Newer is better. Old is boring and slow.
New technologies. New tools. New toys. New Netflix series.
Replace. Upgrade. Adapt.
Eyes open for the next new thing. Adopt it early. Integrate it into our lives. Shift and change.
The cultural and technological landscape of our world is changing more rapidly than any time in history and if we don’t keep up, we’ll know we’ll be left behind.
This external race for the new has had an impact on our souls. It’s not just about upgrading the physical things around us. We now have the inclination that the newer the idea, the better it is.
New philosophies. New social movements. New hashtags.
We’re watching and waiting for the next new thing to fix the problems in our lives. Waiting for the next new video on our phone to tell us the recently discovered secret to living well. Or the new book or podcast to give us the most up-to-date tips and tricks that will solve the issues we’re dealing with.
In the Church world, we look for a “fresh revelation.” We’re looking for the Lord to do a “new thing.” We’re hoping to be a part of Him doing something that’s never been done on the Earth before.
What if the Lord is saying “go back?”
What if the way forward is actually to deny the cultural hunger for the new, and to dig up that which has been covered with dust from disuse? To return to something we walked away from?
Scripture tells of a time when the people of God were straying so far from the ways of the Lord, they didn’t even know how to experience shame anymore. God’s prophet Jeremiah predicted destruction was imminent. He prophesied that the great city would be put under siege, and they would be on the wrong end of God’s righteous justice.
Here it is from Jeremiah 6:
Are they ashamed of their detestable conduct?
No, they have no shame at all;
they do not even know how to blush.
So they will fall among the fallen;
they will be brought down when I punish them,”
says the Lord.
In the very next verse the Lord gives them a lifeline. A path out of destruction.
This is what the Lord says:
“Stand at the crossroads and look;
ask for the ancient paths,
ask where the good way is, and walk in it,
and you will find rest for your souls.
But you said, ‘We will not walk in it.’
Where’s the wisdom? In the ancient paths. The good way is the old way. The way back is the way forward. We expect the right path to be something new and exciting. Something innovative and pioneering. Something that keeps building on our collective achievements and gathered knowledge. But the opposite is true.

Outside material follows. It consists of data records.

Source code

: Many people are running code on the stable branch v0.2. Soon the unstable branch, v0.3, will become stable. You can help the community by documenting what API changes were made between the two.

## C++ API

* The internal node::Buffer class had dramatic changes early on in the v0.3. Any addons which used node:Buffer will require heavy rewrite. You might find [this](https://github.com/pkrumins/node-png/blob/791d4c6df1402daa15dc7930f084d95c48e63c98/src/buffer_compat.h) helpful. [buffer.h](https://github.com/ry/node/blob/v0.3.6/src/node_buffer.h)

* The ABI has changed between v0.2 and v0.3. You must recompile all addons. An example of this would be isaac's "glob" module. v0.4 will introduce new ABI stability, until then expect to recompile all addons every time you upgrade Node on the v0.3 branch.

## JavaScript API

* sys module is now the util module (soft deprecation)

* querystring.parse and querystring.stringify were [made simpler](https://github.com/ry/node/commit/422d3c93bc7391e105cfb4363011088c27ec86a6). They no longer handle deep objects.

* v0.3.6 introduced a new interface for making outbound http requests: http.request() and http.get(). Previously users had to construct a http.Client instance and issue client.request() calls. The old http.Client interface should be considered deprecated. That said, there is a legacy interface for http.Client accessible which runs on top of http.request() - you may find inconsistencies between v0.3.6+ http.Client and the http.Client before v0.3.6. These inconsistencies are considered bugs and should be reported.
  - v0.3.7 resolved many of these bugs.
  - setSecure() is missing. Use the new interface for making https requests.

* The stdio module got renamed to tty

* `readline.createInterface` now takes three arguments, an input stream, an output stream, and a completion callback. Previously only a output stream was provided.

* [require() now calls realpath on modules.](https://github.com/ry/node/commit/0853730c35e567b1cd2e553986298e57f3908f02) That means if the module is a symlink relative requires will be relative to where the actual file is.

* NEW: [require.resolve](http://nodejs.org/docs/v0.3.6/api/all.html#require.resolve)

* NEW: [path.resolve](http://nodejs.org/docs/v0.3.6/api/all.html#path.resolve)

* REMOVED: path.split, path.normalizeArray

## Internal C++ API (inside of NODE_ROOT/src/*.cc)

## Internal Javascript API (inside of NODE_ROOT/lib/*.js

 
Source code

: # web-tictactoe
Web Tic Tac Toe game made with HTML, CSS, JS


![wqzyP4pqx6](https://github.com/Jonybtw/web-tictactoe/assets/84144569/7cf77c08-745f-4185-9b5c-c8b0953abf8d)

The good way is the old way. Returning back to the way we were made to be. Returning to our Creator and to simple faith in our God. Living lives of faithfulness and rest. Human beings were put together in a specific way for a specific purpose. The further we get from that, the more painful the natural consequences. And the longer we walk the road, the further we have to walk back if we’re going to find the right path again.
C.S. Lewis nails this: “We all want progress, but if you’re on the wrong road, progress means doing an about-turn and walking back to the right road; in that case, the man who turns back soonest is the most progressive.”
Sadly, in the Old Testament story, the people of God don’t go back to the ancient paths. Jerusalem is destroyed. Solomon’s temple is reduced to rubble. The people are led into exile.
Civilizations crumble when they lose the good way and the ancient paths. And if we don’t receive this warning and turn back to the old ways, we’ll end up headed towards destruction.
How do we rediscover the good way?
We look to the ancient wisdom from the Lord. Open up your Bible, and read Abraham and Moses. Wisdom of 4000 years ago. We read the words of our Creator. We read the words of Jesus. And we ask the Holy Spirit to help our heart to bend to the Book, instead of the Book bending to our modern sensibilities and moralism.
Secondly, we seek out the wisdom of the ancient. Those with grey hair. Who can’t seem to figure out the settings on their phone.
It’s our instinct to sideline those who don’t seem to be able to keep up with the rapidly changing times and technologies. Our impulse is to seek counsel from those in our own generation. Who seem to better understand our life’s drama and complexities.
It’s the habit of many teenagers and young adults to intentionally reject the ways of their parents in trying to form a sense of self that’s separate from their mother and father. To latch onto the new thing, and to dismiss the parents. “They just don’t understand.” “They’re stuck in the past.”
But in ignoring the previous generations of our parents and grandparents, we cut ourselves off. There is time-tested wisdom in these generations. All 31 chapters of proverbs is a father teaching his son the way to live. Scripture is explicit: the younger generation needs the older.
“Wisdom belongs to the aged, and understanding to the old,” says Job 12:12.
We would do well to pull up a chair and listen to the grandparents. To hear the wisdom of the aged. It’s not fast. It’s not flashy.
It’s faithful. It’s trustworthy.
If you don’t have a parent or grandparent to listen to, seek out one in your church. Someone who knows the Lord and who isn’t on Snapchat. Who has seen all the fads come and go, and who still chooses simple faithfulness to the Lord.
Go back to the old ways. There’s life there.